Now you can use the TrimmedString in you schema.

scalar TrimmedString

type Mutation {
    signin(email: TrimmedString!, password: String!): User!
    signup(email: TrimmedString!, firstName: TrimmedString!, lastName: TrimmedString!, password: String!): User!
}

Here you can find more information: https://github.com/joonhocho/graphql-input-string He also developed a very useful scalar type for numbers: https://github.com/joonhocho/graphql-input-number

I think I should prepare a talk for all this stuff and should apply for a conference... and yeah we did a lot of more things to protect our API. 😅

[lijie1129]

Right now is possible to achieve this by using a custom GraphQLScalar per validation. However, by doing this we have to create a new type just for validation and is not easy to compose multiple validation rules without creating a type for each composition.

@syrusakbary

Here is the verification method I expected:

type Cat {
  name: String! (max:20|min:10)
}

type Query {
  cats (limit:Int! (max:50|min:5) ): [Cat]
}

Detailed description

name: String! (max:20|min:10)

This means that the name value of the string type has a maximum length of no more than 20 and a minimum of 10 or less, otherwise an exception will be thrown during the Validation Phase.

cats (limit:Int! (max:50|min:5) ): [Cat]

This means that the limit value of the integer type is no more than 50 and the minimum is not less than 5, otherwise an exception will be thrown during the Validation Phase.

Source of inspiration

Inspired by a verification scheme in a PHP framework called laravel Reference: https://laravel.com/docs/5.8/validation

[bag-man]

Adding a +1 to this. Does anyone know if anyone has made PR's and concrete steps to move this forward?

[cerinoligutom]

@cerino-ligutom To trim a string we implemented a scalar type called TrimmedString using graphql-input-string.

import GraphQLInputString from "graphql-input-string";

export const TrimmedString = GraphQLInputString({
    name: "TrimmedString",
    trim: true,
    empty: true,
});

Now you can use the TrimmedString in you schema.

scalar TrimmedString

type Mutation {
    signin(email: TrimmedString!, password: String!): User!
    signup(email: TrimmedString!, firstName: TrimmedString!, lastName: TrimmedString!, password: String!): User!
}

Here you can find more information: https://github.com/joonhocho/graphql-input-string He also developed a very useful scalar type for numbers: https://github.com/joonhocho/graphql-input-number

It's late but I thought I'd update here how we're tackling this. We try to minimize the use of scalars and we don't like to pollute our SDL either with schema directives.

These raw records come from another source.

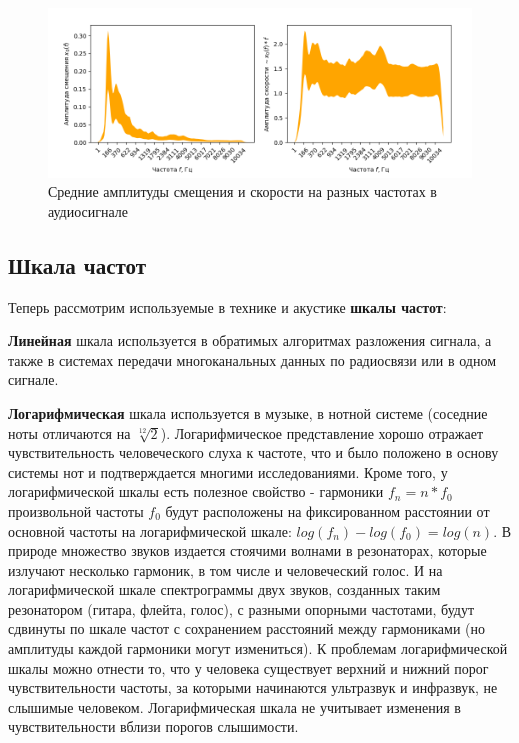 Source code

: \begin{figure}
  \centering
  \includegraphics[width=0.9\linewidth]{figures/spectrum_mean}
  \caption{Средние амплитуды смещения и скорости на разных частотах в аудиосигнале}
  \label{fig:spectrum_mean}
\end{figure}


\subsection{Шкала частот}

Теперь рассмотрим используемые в технике и акустике \textbf{шкалы частот}:

\textbf{Линейная} шкала используется в обратимых алгоритмах разложения сигнала, а также в системах передачи многоканальных данных по радиосвязи или в одном сигнале.
  
\textbf{Логарифмическая} шкала используется в музыке, в нотной системе (соседние ноты отличаются на $\sqrt[12]{2}$). 
Логарифмическое представление хорошо отражает чувствительность человеческого слуха к частоте, что и было положено в основу системы нот и подтверждается многими исследованиями.
Кроме того, у логарифмической шкалы есть полезное свойство - гармоники $f_n = n * f_0$ произвольной частоты $f_0$ будут расположены на 
фиксированном расстоянии от основной частоты на логарифмической шкале:
$log(f_n) - log(f_0) = log(n)$. В природе множество звуков издается стоячими волнами в резонаторах, которые излучают несколько гармоник, в том числе и человеческий голос.
И на логарифмической шкале спектрограммы двух звуков, созданных таким резонатором (гитара, флейта, голос), с разными опорными частотами, 
будут сдвинуты по шкале частот с сохранением расстояний между гармониками (но амплитуды каждой гармоники могут измениться). 
К проблемам логарифмической шкалы можно отнести то, что у человека существует верхний и нижний порог чувствительности частоты, 
за которыми начинаются ультразвук и инфразвук, не слышимые человеком. 
Логарифмическая шкала не учитывает изменения в чувствительности вблизи порогов слышимости.

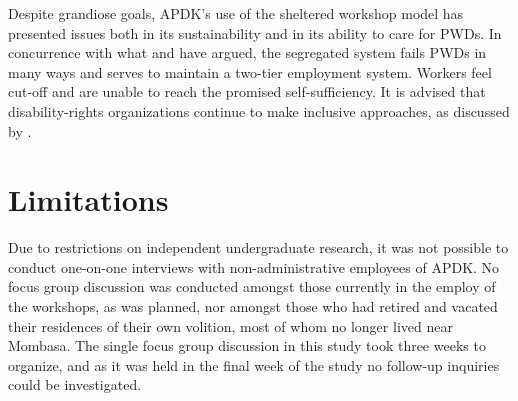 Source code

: \documentclass[american]{../../../coursework}
\begin{document}
Despite grandiose goals, APDK's use of the sheltered workshop model has
presented issues both in its sustainability and in its ability to care for
PWDs. In concurrence with what \textcite{Cobley2012} and \textcite{2011} have
argued, the segregated system fails PWDs in many ways and serves to maintain a
two-tier employment system. Workers feel cut-off and are unable to reach the
promised self-sufficiency. It is advised that disability-rights organizations
continue to make inclusive approaches, as discussed by \textcite{Cobley2012}.

\section{Limitations}

Due to restrictions on independent undergraduate research, it was not possible
to conduct one-on-one interviews with non-administrative employees of APDK. No
focus group discussion was conducted amongst those currently in the employ of
the workshops, as was planned, nor amongst those who had retired and vacated
their residences of their own volition, most of whom no longer lived near
Mombasa. The single focus group discussion in this study took three weeks to
organize, and as it was held in the final week of the study no follow-up
inquiries could be investigated.

\printbibliography
\end{document}

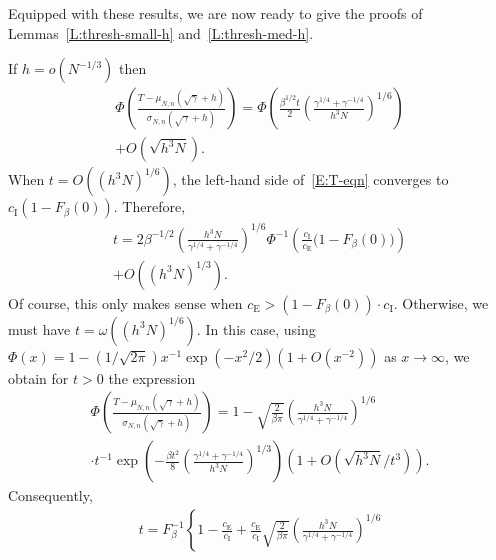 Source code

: \documentclass[final]{IEEEtran}
\newcommand{\ce}{c_\text{E}}
\newcommand{\ci}{c_\text{I}}
\begin{document}
Equipped with these results, we are now ready to give the proofs of Lemmas~\ref{L:thresh-small-h} and~\ref{L:thresh-med-h}.
\begin{IEEEproof}
If $h = o\left(N^{-1/3}\right)$ then
\begin{multline*}
    \Phi \!
    \left(
        \frac{ T - \mu_{N,n}(\sqrt{\gamma} + h)}
             { \sigma_{N,n}(\sqrt{\gamma} + h) }
    \right)
    =
    \Phi \!
    \left(
    \frac{\beta^{1/2}t}{2}
    \left(
        \frac{\gamma^{1/4} + \gamma^{-1/4}}{ h^3 N }
    \right)^{1/6}
    \right)
    \\
    +
    O\left(\sqrt{h^3 N} \right)
    .
\end{multline*}
When $t = O\left((h^3 N)^{1/6}\right)$, the left-hand side of~\eqref{E:T-eqn} converges to $\ci ( 1 - F_\beta(0))$.  Therefore,
\begin{multline*}
    t
    =
    2
    \beta^{-1/2}
    \left(
        \frac{ h^3 N }{\gamma^{1/4} + \gamma^{-1/4}}
    \right)^{1/6}
    \Phi^{-1}
    \left(
        \frac{\ci}{\ce}
        \Big( 1 - F_\beta(0) \Big)
    \right)
    \\
    +
    O\left( (h^3 N)^{1/3} \right)
    .
\end{multline*}
Of course, this only makes sense when $\ce > (1 - F_\beta(0)) \cdot \ci$.
Otherwise, we must have $t = \omega\left((h^3 N)^{1/6} \right)$.  In this
case, using $\Phi(x) = 1 - (1/\sqrt{2 \pi}) x^{-1} \exp(-x^2/2)(1 + O(x^{-2}))$
as $x \to \infty$, we obtain for $t > 0$ the expression
\begin{multline*}
    \Phi
    \left(
        \frac{ T - \mu_{N,n}(\sqrt{\gamma} + h)}
             { \sigma_{N,n}(\sqrt{\gamma} + h) }
    \right)
    =
    1
    -
    \sqrt{\frac{2}{\beta \pi}}
    \left(
        \frac{ h^3 N }{\gamma^{1/4} + \gamma^{-1/4}}
    \right)^{1/6}
    \\
    \cdot t^{-1}
    \exp
    \left(
        -\frac{\beta t^2}{8}
        \left(
            \frac{\gamma^{1/4} + \gamma^{-1/4}}{ h^3 N }
        \right)^{1/3}
    \right)
    \left( 1 + O \left(\sqrt{h^3 N}/t^3 \right) \right).
\end{multline*}
Consequently,
\begin{multline*}
    t
    = F_\beta^{-1}
       \left\{
           1 - \frac{\ce}{\ci}
           +
           \frac{\ce}{\ci}
           \sqrt{\frac{2}{\beta \pi}}
           \left(
               \frac{ h^3 N }{\gamma^{1/4} + \gamma^{-1/4}}
           \right)^{1/6}
    \right.
    \\

\end{multline*}
\end{IEEEproof}
\end{document}
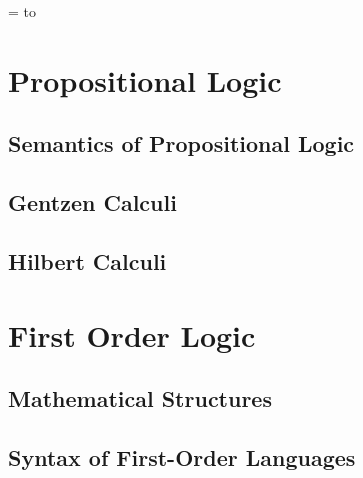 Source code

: \vfill\break

\color{black}


\newif\ifpageodd
\pageoddtrue
\headline={%
    \hbox to \hsize{\color{black}%
        \ifpageodd\hfil{\it\currsubsection\quad\bf\folio}\global\pageoddfalse%
        \else{\bf\folio\quad\it\currsubsection}\hfil\global\pageoddtrue\fi%
    }%
}

\section{Propositional Logic}

\subsection{Semantics of Propositional Logic}



\subsection{Gentzen Calculi}



\subsection{Hilbert Calculi}



\vfill\break

\section{First Order Logic}

\subsection{Mathematical Structures}



\subsection{Syntax of First-Order Languages}




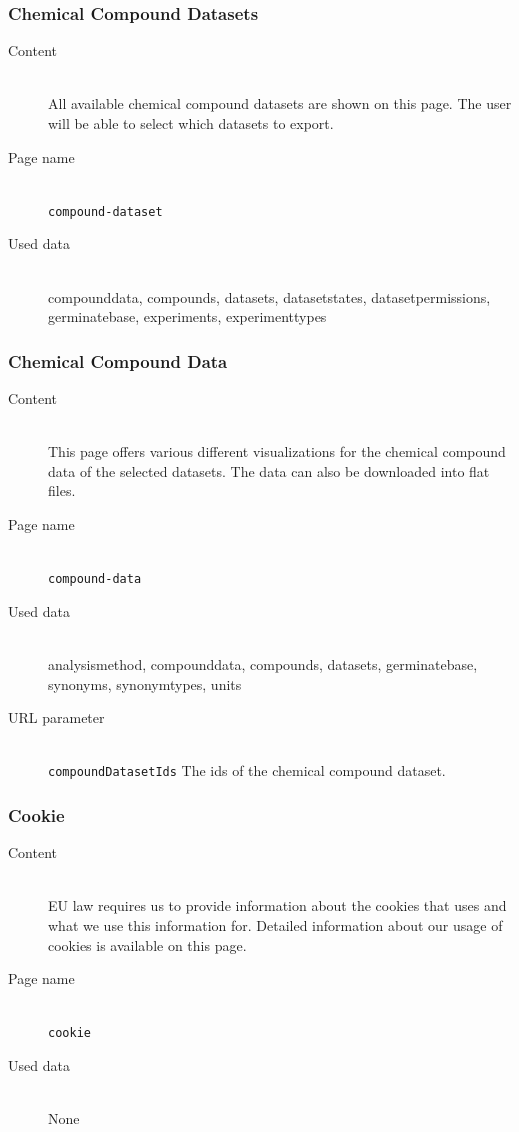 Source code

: \subsubsection{Chemical Compound Datasets}
\begin{description}
	\item[Content]\hfill\\All available chemical compound datasets are shown on this page. The user will be able to select which datasets to export.
	\item[Page name]\hfill\\\texttt{compound-dataset}
	\item[Used data]\hfill\\compounddata, compounds, datasets, datasetstates, datasetpermissions, germinatebase, experiments, experimenttypes
\end{description}

\subsubsection{Chemical Compound Data}
\begin{description}
	\item[Content]\hfill\\This page offers various different visualizations for the chemical compound data of the selected datasets. The data can also be downloaded into flat files.
	\item[Page name]\hfill\\\texttt{compound-data}
	\item[Used data]\hfill\\analysismethod, compounddata, compounds, datasets, germinatebase, synonyms, synonymtypes, units
	\item[URL parameter]\hfill\\\texttt{compoundDatasetIds} The ids of the chemical compound dataset.
\end{description}

\subsubsection{Cookie}
\begin{description}
	\item[Content]\hfill\\EU law requires us to provide information about the cookies that {\germinate} uses and what we use this information for. Detailed information about our usage of cookies is available on this page.
	\item[Page name]\hfill\\\texttt{cookie}
	\item[Used data]\hfill\\None
\end{description}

Since graphql-shield's InputRule currently does not return the validated (processed) input, trimmed strings in this case, we created our own graphql-shield rule that merges the validated input to the incoming input.

Works well for our use case so far, though a native solution would probably be better.

I think I should prepare a talk for all this stuff and should apply for a conference... and yeah we did a lot of more things to protect our API. 😅

Have you decided yet? 😁

[sapkra]

@cerino-ligutom I just had time to talk about this stuff at a local meetup but didn't find any time to prepare a talk. It's still on my list but it doesn't have any priority yet.

Your solution looks also really nice. I'll give it a try - thanks for sharing it.

[wmertens]

After 6 years, I'm still wishing for custom input processing on types.

Why do output types get resolve functions, but input types do not?

I'd love to be able to do this:

const Person = new GraphQLInputObject({
  name: 'Person'
  fields: {
    id: {type: GraphQLInt},
    name: {type: new GraphQLNonNull(GraphQLString), resolve: (name) => trim(name)}
  },
  resolve: (person, _, ctx) => {
    if (!person.name) throw new Error('name required')
    if (id < 1000 && !ctx.isAdmin) throw new Error('referring to this id is not allowed')
    return {...person, stuff: `${person.id}-${person.name.toUpperCase()}`}
  },
})

[AhmedAyachi]

Hello, I've worked with GraphQL lately and i encountered such scenarios where such feature is required to keep clean organized code. As I've used graphql v15.8.0 and such feature is not implemented i created it myself, check repo . If such features are now available in higher versions, please use em instead. Hope it helps somebody.